OpenClaw and the Security Crisis Nobody Planned For

/images/blog-generated/openclaw-security-crisis-nobody-planned-for.webp

In November 2025, Austrian developer Peter Steinberger – previously known as the founder of PSPDFKit – released OpenClaw, a free, open-source autonomous AI agent that connects to your messaging platforms, uses LLMs, and executes real-world tasks on your behalf. By early 2026, it had exploded to over 135,000 GitHub stars. In February 2026, Steinberger announced he was joining OpenAI.

And by March 2026, OpenClaw had become one of the most significant security incidents in the history of consumer-facing AI.

This is not a hit piece on Steinberger or the OpenClaw project. The engineering is impressive. The vision of a personal AI agent that can manage your calendar, control your smart home, triage your messages, and automate repetitive tasks across 50+ integrations is genuinely compelling. The problem is not ambition. The problem is architecture. And the consequences of getting the architecture wrong, when you are giving an AI agent near-total access to a user’s operating system and communications infrastructure, are catastrophic.

At CONFLICT, we have been building agentic AI systems for over two years. We wrote about zero trust for AI workloads last month because this exact class of problem keeps us up at night. OpenClaw is a case study in everything we have been warning about – and the speed at which it unraveled makes the lessons impossible to ignore.

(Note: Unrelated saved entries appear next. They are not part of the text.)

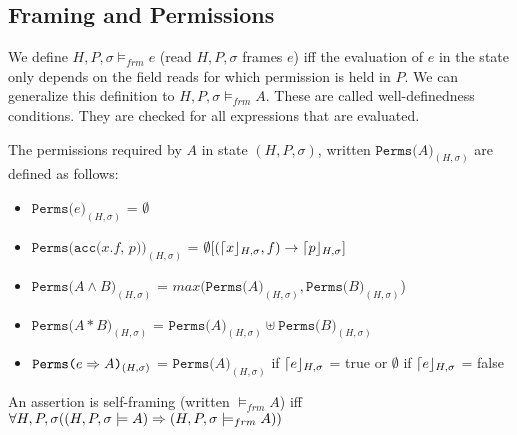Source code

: \subsection{Framing and Permissions}
\begin{mytitle}[Framing] We define $H, P, \sigma \models_{frm} e$ (read $H, P, \sigma$ frames $e$) iff the evaluation of $e$ in the state only depends on the field reads for which permission is held in $P$. We can generalize this definition to $H, P, \sigma \models_{frm} A$. These are called well-definedness conditions. They are checked for all expressions that are evaluated.
\end{mytitle}
\begin{mytitle} The permissions required by $A$ in state $(H, P, \sigma)$, written $\texttt{Perms($A$)}_{(H, \sigma)}$ are defined as follows:
\begin{itemize}
    \item $\texttt{Perms($e$)}_{(H, \sigma)}$ = $\emptyset$
    \item $\texttt{Perms(acc($x$.$f$, $p$))}_{(H, \sigma)}$ = $\emptyset[(\lceil x\rfloor_{H, \sigma}, f) \to \lceil p\rfloor_{H, \sigma}]$
    \item $\texttt{Perms($A\land B$)}_{(H, \sigma)}$ = $max(\texttt{Perms($A$)}_{(H, \sigma)}, \texttt{Perms($B$)}_{(H, \sigma)}$)
    \item $\texttt{Perms($A*B$)}_{(H, \sigma)}$ = $\texttt{Perms($A$)}_{(H, \sigma)} \uplus \texttt{Perms($B$)}_{(H, \sigma)}$
    \item $\texttt{Perms($e \Rightarrow A$)}_{(H, \sigma)}$ = $\texttt{Perms($A$)}_{(H, \sigma)}$ if $\lceil e\rfloor_{H,\sigma}$ = true or $\emptyset$ if $\lceil e\rfloor_{H,\sigma}$ = false
\end{itemize}
\end{mytitle}
\begin{mytitle} An assertion is self-framing (written $\models_{frm} A$) iff $\forall H, P, \sigma((H, P, \sigma \models A) \Rightarrow (H, P, \sigma \models_{frm} A))$
\end{mytitle}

What OpenClaw Does (And Why People Loved It)

OpenClaw connects to WhatsApp, Telegram, Slack, Discord, Signal, iMessage, and Microsoft Teams. You message it like you would message a person. It uses large language models to understand your intent and then executes tasks using over 100 built-in skills and 50+ integrations. Need to check your calendar, draft an email, adjust your thermostat, query a database, and summarize a PDF? One message. OpenClaw handles it.

The skill system is extensible through ClawHub, a marketplace where developers publish and share new capabilities. Want your agent to manage your Spotify playlists, monitor your crypto portfolio, or automate your Shopify store? There is probably a ClawHub skill for that.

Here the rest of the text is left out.